GUY BENSON, FOX RADIO HOST: Well, joining me here in studio at Hoover is the director of the Hoover Institution. She’s served as Secretary of State under President George W. Bush, also National Security Advisor, she’s a best-selling author, an incredibly accomplished person and we are delighted and honored to welcome back to the show, Dr. Condoleezza Rice.
Great to have you, Madam Secretary.
CONDOLEEZZA RICE, FORMER U.S. SECRETARY OF STATE: Thank you. It’s a pleasure to be with you.
BENSON: I have to ask you for your reaction to the events of this past weekend is Israel.
RICE: Well, these are really shocking events. Guy, I was either National Security Advisor or Secretary for five different Gaza crises, but nothing like this. The sophistication of this attack — land, sea and air — the brutality of this attack, to go into Israeli towns near the border, places like Sderot (ph) and to execute people in their homes, to attack a music festival; this was barbaric and brutality of a kind that we didn’t see in those other crises.

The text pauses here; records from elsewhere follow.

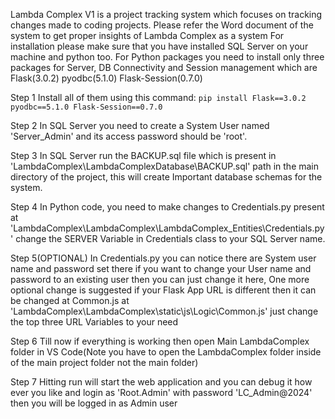 Lambda Complex V1 is a project tracking system which focuses on tracking changes made to coding projects.
Please refer the Word document of the system to get proper insights of Lambda Complex as a system
For installation please make sure that you have installed SQL Server on your machine and python too.
For Python packages you need to install only three packages for Server, DB Connectivity and Session management which are 
Flask(3.0.2)
pyodbc(5.1.0)
Flask-Session(0.7.0)

Step 1 Install all of them using this command:
`pip install Flask==3.0.2 pyodbc==5.1.0 Flask-Session==0.7.0`

Step 2 In SQL Server you need to create a System User named 'Server_Admin' and its access password should be 'root'.

Step 3 In SQL Server run the BACKUP.sql file which is present in 'LambdaComplex\LambdaComplexDatabase\BACKUP.sql' path in the main directory of the project, this will create Important database schemas for the system.

Step 4 In Python code, you need to make changes to Credentials.py present at 'LambdaComplex\LambdaComplex\LambdaComplex_Entities\Credentials.py' change the SERVER Variable in Credentials class to your SQL Server name.

Step 5(OPTIONAL) In Credentials.py you can notice there are System user name and password set there if you want to change your User name and password to an existing user then you can just change it here, One more optional change is suggested if your Flask App URL is different then it can be changed at Common.js at 'LambdaComplex\LambdaComplex\static\js\Logic\Common.js' just change the top three URL Variables to your need

Step 6 Till now if everything is working then open Main LambdaComplex folder in VS Code(Note you have to open the LambdaComplex folder inside of the main project folder not the main folder)

Step 7 Hitting run will start the web application and you can debug it how ever you like and login as 'Root.Admin' with password 'LC_Admin@2024' then you will be logged in as Admin user
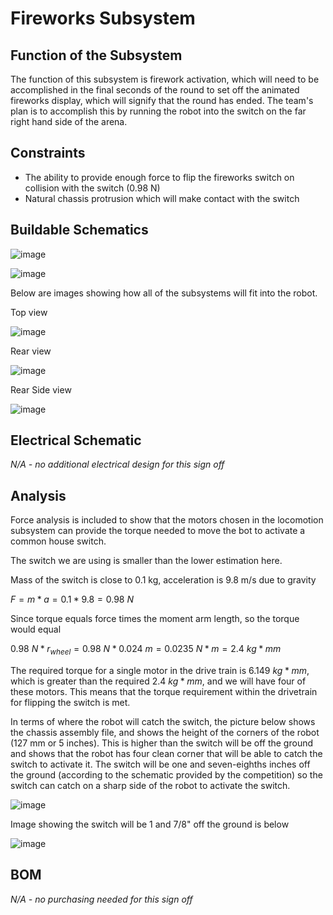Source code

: # Fireworks Subsystem

## Function of the Subsystem

The function of this subsystem is firework activation, which will need to be accomplished in the final seconds of the round to set off the animated fireworks display, which will signify that the round has ended. The team's plan is to accomplish this by running the robot into the switch on the far right hand side of the arena.

## Constraints

- The ability to provide enough force to flip the fireworks switch on collision with the switch (0.98 N)
- Natural chassis protrusion which will make contact with the switch

## Buildable Schematics

![image](https://github.com/nathan-gardner/CapstoneRepo/blob/main/Documentation/Images/FireWorks/ChassiFullView.png)

![image](https://github.com/nathan-gardner/CapstoneRepo/blob/main/Documentation/Images/FireWorks/ChassisTopView.png)

Below are images showing how all of the subsystems will fit into the robot.

Top view

![image](https://user-images.githubusercontent.com/30758520/217405647-4aef4118-8f63-4c85-bbfe-5125365fd0a0.png)

Rear view

![image](https://user-images.githubusercontent.com/30758520/217406232-0fdc2a19-cdb0-42c5-bda1-3b213afa7b6e.png)

Rear Side view

![image](https://user-images.githubusercontent.com/30758520/217406171-b0454923-5b69-47fe-aef1-dd19d3acfe9c.png)

## Electrical Schematic

*N/A - no additional electrical design for this sign off*

## Analysis

Force analysis is included to show that the motors chosen in the locomotion subsystem can provide the torque needed to move the bot to activate a common house switch. 

The switch we are using is smaller than the lower estimation here.

Mass of the switch is close to 0.1 kg, acceleration is 9.8 m/s due to gravity

$F = m \ast a = 0.1 \ast 9.8 = 0.98\ N$

Since torque equals force times the moment arm length, so the torque would equal 

$0.98\ N \ast r_{wheel} = 0.98\ N \ast 0.024\ m = 0.0235\ N \ast m = 2.4\ kg \ast mm$ 

The required torque for a single motor in the drive train is 6.149 $kg \ast mm$, which is greater than the required $2.4\ kg \ast mm$, and we will have four of these motors. This means that the torque requirement within the drivetrain for flipping the switch is met. 

In terms of where the robot will catch the switch, the picture below shows the chassis assembly file, and shows the height of the corners of the robot (127 mm or 5 inches). This is higher than the switch will be off the ground and shows that the robot has four clean corner that will be able to catch the switch to activate it. The switch will be one and seven-eighths inches off the ground (according to the schematic provided by the competition) so the switch can catch on a sharp side of the robot to activate the switch.

![image](https://user-images.githubusercontent.com/30758520/217141747-341ffa6a-f6dc-4641-96af-541424a470a6.png)

Image showing the switch will be 1 and 7/8" off the ground is below

![image](https://user-images.githubusercontent.com/30758520/217413456-c2e14cfa-a8a8-4f76-acf1-6b79b0793c57.png)

## BOM

*N/A - no purchasing needed for this sign off*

It’s something that the state of Israel I think is rightly in shock. And I was very glad to see that President Biden said the words that I think everyone needed to hear, the United States stands with Israel.
BENSON: Let’s say for a moment you were still in one of those positions. You were National Security Advisor, you were Secretary of State, and this had happened while you were serving and you got a phone call from your Israeli counterpart or from the Israeli Prime Minister, trying to take the temperature of the U.S. and what Israel ought to do and asking for your counsel, what would you say given the details that you just referred to about what just happened, so brutally and shockingly on Saturday?

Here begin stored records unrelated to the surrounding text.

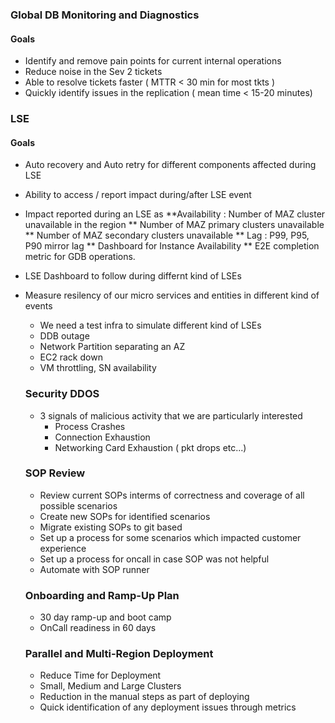 
### Global DB Monitoring and Diagnostics
#### Goals
* Identify and remove pain points for current internal operations
*  Reduce noise in the Sev 2 tickets
  * Able to resolve tickets faster ( MTTR < 30 min for most tkts )
  * Quickly identify issues in the replication ( mean time < 15-20 minutes)


###  LSE 
#### Goals
* Auto recovery and Auto retry for different components affected during LSE
* Ability to access / report impact during/after LSE event

* Impact reported during an LSE as
**Availability : Number of MAZ cluster unavailable in the region
** Number of MAZ primary clusters unavailable
** Number of MAZ secondary clusters unavailable
** Lag : P99, P95, P90 mirror lag
** Dashboard for Instance Availability
** E2E completion metric for GDB operations.

* LSE Dashboard to follow during differnt kind of LSEs
* Measure resilency of our micro services and entities in different kind of events
  * We need a test infra to simulate different kind of LSEs
  * DDB outage
  * Network Partition separating an AZ
  * EC2 rack down
  * VM throttling, SN availability
 
  ### Security DDOS
  * 3 signals of malicious activity that we are particularly interested
     * Process Crashes
     * Connection Exhaustion
     * Networking Card Exhaustion ( pkt drops etc...)

  ### SOP Review
     * Review current SOPs interms of correctness and coverage of all possible scenarios
     * Create new SOPs for identified scenarios
     * Migrate existing SOPs to git based
     * Set up a process for some scenarios which impacted customer experience
     * Set up a process for oncall in case SOP was not helpful
     * Automate with SOP runner
 
  ### Onboarding and Ramp-Up Plan
     * 30 day ramp-up and boot camp
     * OnCall readiness in 60 days

  ### Parallel and Multi-Region Deployment
     * Reduce Time for Deployment
     * Small, Medium and Large Clusters
     * Reduction in the manual steps as part of deploying
     * Quick identification of any deployment issues through metrics
       

  
  


 
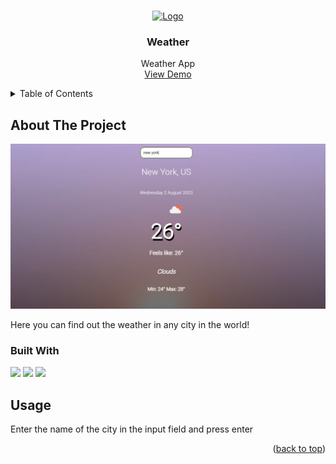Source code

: <!-- Improved compatibility of back to top link: See: https://github.com/asya-aisa/weather-app/pull/73 -->
<a name="readme-top"></a>

<!-- PROJECT LOGO -->
<br />
<div align="center">
  <a href="https://graceful-hill-bunny.glitch.me/">
    <img src="https://img.icons8.com/?size=512&id=1i2QMtAsZNbx&format=png" alt="Logo" width="80" height="80">
  </a>

  <h3 align="center">Weather</h3>

  <p align="center">
    Weather App
    <br />
    <a href="https://graceful-hill-bunny.glitch.me/">View Demo</a>
  </p>
</div>



<!-- TABLE OF CONTENTS -->
<details>
  <summary>Table of Contents</summary>
  <ol>
    <li>
      <a href="#about-the-project">About The Project</a>
      <ul>
        <li><a href="#built-with">Built With</a></li>
      </ul>
    </li>
    <li><a href="#usage">Usage</a></li>
  </ol>
</details>



<!-- ABOUT THE PROJECT -->
## About The Project

![Screen](https://github.com/asya-aisa/weather-app/blob/main/photo_2023-08-02_23-42-41.jpg)

Here you can find out the weather in any city in the world!

### Built With

<img src="https://img.shields.io/badge/javascript-black?style=for-the-badge&logo=javascript&logoColor=white"/>
<img src="https://img.shields.io/badge/html5-orange?style=for-the-badge&logo=html5&logoColor=white"/>
<img src="https://img.shields.io/badge/css3-black?style=for-the-badge&logo=css3&logoColor=white"/>

<!-- USAGE EXAMPLES -->
## Usage

Enter the name of the city in the input field and press enter

<p align="right">(<a href="#readme-top">back to top</a>)</p>
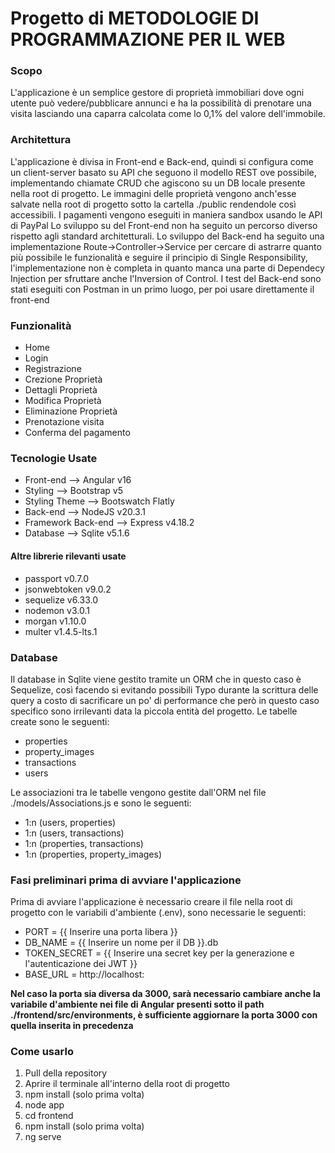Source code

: # Progetto di METODOLOGIE DI PROGRAMMAZIONE PER IL WEB 
### Scopo
L'applicazione è un semplice gestore di proprietà immobiliari dove ogni utente può vedere/pubblicare annunci e ha la possibilità di prenotare
una visita lasciando una caparra calcolata come lo 0,1% del valore dell'immobile.

### Architettura
L'applicazione è divisa in Front-end e Back-end, quindi si configura come un client-server basato su API che seguono il modello REST ove possibile,
implementando chiamate CRUD che agiscono su un DB locale presente nella root di progetto.
Le immagini delle proprietà vengono anch'esse salvate nella root di progetto sotto la cartella ./public rendendole così accessibili.
I pagamenti vengono eseguiti in maniera sandbox usando le API di PayPal
Lo sviluppo su del Front-end non ha seguito un percorso diverso rispetto agli standard architetturali.
Lo sviluppo del Back-end ha seguito una implementazione Route->Controller->Service per cercare di astrarre quanto più possibile le funzionalità e seguire
il principio di Single Responsibility, l'implementazione non è completa in quanto manca una parte di Dependecy Injection per sfruttare anche l'Inversion of Control.
I test del Back-end sono stati eseguiti con Postman in un primo luogo, per poi usare direttamente il front-end

### Funzionalità
- Home
- Login
- Registrazione
- Crezione Proprietà
- Dettagli Proprietà
- Modifica Proprietà
- Eliminazione Proprietà
- Prenotazione visita
- Conferma del pagamento

### Tecnologie Usate
- Front-end --> Angular v16
- Styling --> Bootstrap v5
- Styling Theme --> Bootswatch Flatly
- Back-end --> NodeJS v20.3.1
- Framework Back-end --> Express v4.18.2
- Database --> Sqlite v5.1.6

#### Altre librerie rilevanti usate
- passport v0.7.0
- jsonwebtoken v9.0.2
- sequelize v6.33.0
- nodemon v3.0.1
- morgan v1.10.0
- multer v1.4.5-lts.1

### Database
Il database in Sqlite viene gestito tramite un ORM che in questo caso è Sequelize, così facendo si evitando possibili Typo durante la scrittura delle query a
costo di sacrificare un po' di performance che però in questo caso specifico sono irrilevanti data la piccola entità del progetto.
Le tabelle create sono le seguenti:
- properties
- property_images
- transactions
- users

Le associazioni tra le tabelle vengono gestite dall'ORM nel file ./models/Associations.js e sono le seguenti:
- 1:n (users, properties)
- 1:n (users, transactions)
- 1:n (properties, transactions)
- 1:n (properties, property_images)

### Fasi preliminari prima di avviare l'applicazione
Prima di avviare l'applicazione è necessario creare il file nella root di progetto con le variabili d'ambiente (.env), sono necessarie le seguenti:
- PORT = {{ Inserire una porta libera }}
- DB_NAME = {{ Inserire un nome per il DB }}.db
- TOKEN_SECRET = {{ Inserire una secret key per la generazione e l'autenticazione dei JWT }}
- BASE_URL = http://localhost:

**Nel caso la porta sia diversa da 3000, sarà necessario cambiare anche la variabile d'ambiente nei file di Angular presenti sotto il path ./frontend/src/environments, è sufficiente aggiornare la porta 3000 con quella inserita in precedenza**

### Come usarlo
1. Pull della repository
2. Aprire il terminale all'interno della root di progetto
3. npm install (solo prima volta)
4. node app
5. cd frontend
6. npm install (solo prima volta)
7. ng serve


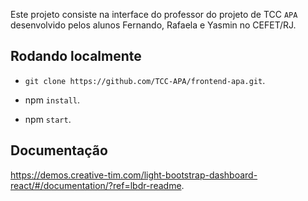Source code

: Este projeto consiste na interface do professor do projeto de TCC `APA` desenvolvido pelos alunos Fernando, Rafaela e Yasmin no CEFET/RJ. 

## Rodando localmente

- `git clone https://github.com/TCC-APA/frontend-apa.git`.

- npm `install`.

- npm `start`.


## Documentação
https://demos.creative-tim.com/light-bootstrap-dashboard-react/#/documentation/?ref=lbdr-readme.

RICE: The first thing I would say is this is not a time for the United States to tell the Israelis what to do in the context of their democracy and their response to this attack. And especially how they now are going to secure themselves.
Obviously, I think the so-called mop-up operations are still going on. There are undoubtedly still terrorists on the loose around these Israeli cities, and so they will have to deal with that.

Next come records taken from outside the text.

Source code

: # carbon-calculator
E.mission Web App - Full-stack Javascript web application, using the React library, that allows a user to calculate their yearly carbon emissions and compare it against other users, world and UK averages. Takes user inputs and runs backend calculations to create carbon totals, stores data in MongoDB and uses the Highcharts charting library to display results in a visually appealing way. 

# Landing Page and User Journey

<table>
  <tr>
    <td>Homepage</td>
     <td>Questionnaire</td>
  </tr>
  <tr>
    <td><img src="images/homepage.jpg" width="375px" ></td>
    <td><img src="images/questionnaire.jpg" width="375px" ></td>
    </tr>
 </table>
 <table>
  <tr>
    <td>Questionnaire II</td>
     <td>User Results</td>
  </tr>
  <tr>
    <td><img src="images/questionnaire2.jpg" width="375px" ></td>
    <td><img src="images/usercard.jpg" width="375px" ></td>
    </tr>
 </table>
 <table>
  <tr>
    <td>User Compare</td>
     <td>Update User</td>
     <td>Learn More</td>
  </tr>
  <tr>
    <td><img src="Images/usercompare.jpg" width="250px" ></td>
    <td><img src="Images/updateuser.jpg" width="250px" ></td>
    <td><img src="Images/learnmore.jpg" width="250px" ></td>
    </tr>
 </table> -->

The next question is going to be, how will Israel decide militarily to go after Hamas. What will they do in order to destroy the leadership of Hamas? What will they do in order to destroy the infrastructure of the leadership of Hamas?
One could imagine, for instance, command and control elements in Gaza that perhaps they will want to destroy. I’m certain they’ll try to go after some of the leadership of Hamas and of Palestinian Islamic Gihad, which is the younger but, in some ways, more brutal brother of Hamas.
And so I think we should do what I hope we’re doing and what I think we’re doing, which is to say we will supply and resupply ammunition. We will continue to share what we can in terms of intelligence. But if you want to discuss with us how you now are going to carry this out, we are open to listening.
It’s going to be very hard now to try to micromanage what the Israelis are going to do in response. And I don’t, frankly, think we should.
I can remember, Guy, telling the Israelis, you know that a ground incursion into Hamas — or into the Gaza will be very bloody, it’ll be very difficult — in fact, cautioning against a ground incursion at the time.
But this is of an order of magnitude different. And so I suspect that you’re going to see Israeli tanks in Gaza.
BENSON: One of the critiques that I’ve seen of the president’s speech earlier, which overall I gave high marks, I’ve given poor marks on almost all the policy and much of what he’s done. The speech today was good. But he did not mention Iran.
RICE: Yeah.
BENSON: You’ve seen The Wall Street Journal report. There was additional reporting in The Washington Post. Hamas has boasted of Iran’s involvement. Iran’s leadership was cheering on the attack. Iran state media put out celebrations today of a thousand Israelis killed.
Iran’s fingerprints are either partially on this attack or all over this attack. It seems more likely like it’s the latter.
No mention of that from the administration. What’s going on there?
RICE: The moment this happened and I learned of this I said, Iran’s fingerprints are all over this attack. And there are a couple reasons for that.
One is Iran had every reason to try to arrest the potential rapprochement (ph) or potential reconciliation of Saudi Arabia and Israel. That was moving quite, quite nicely. That built on the Abraham Accords, which had been negotiated in the Trump administration, that you were moving to a place where maybe the Gulf Arabs were going to end their state of war with Israel.
That would not have been in Iran’s interest. So the first thing you can say is, who would be the biggest spoiler in this? It would be Iran.
Secondly, I do not see how Hamas and the Palestinian Islamic Jihad could have planned something of this magnitude, of this sophistication, without the help of the Iranians, particularly the help of the IRGC, of the Quds Force, as the Iranians themselves call it the armed fist of the Iranian revolution.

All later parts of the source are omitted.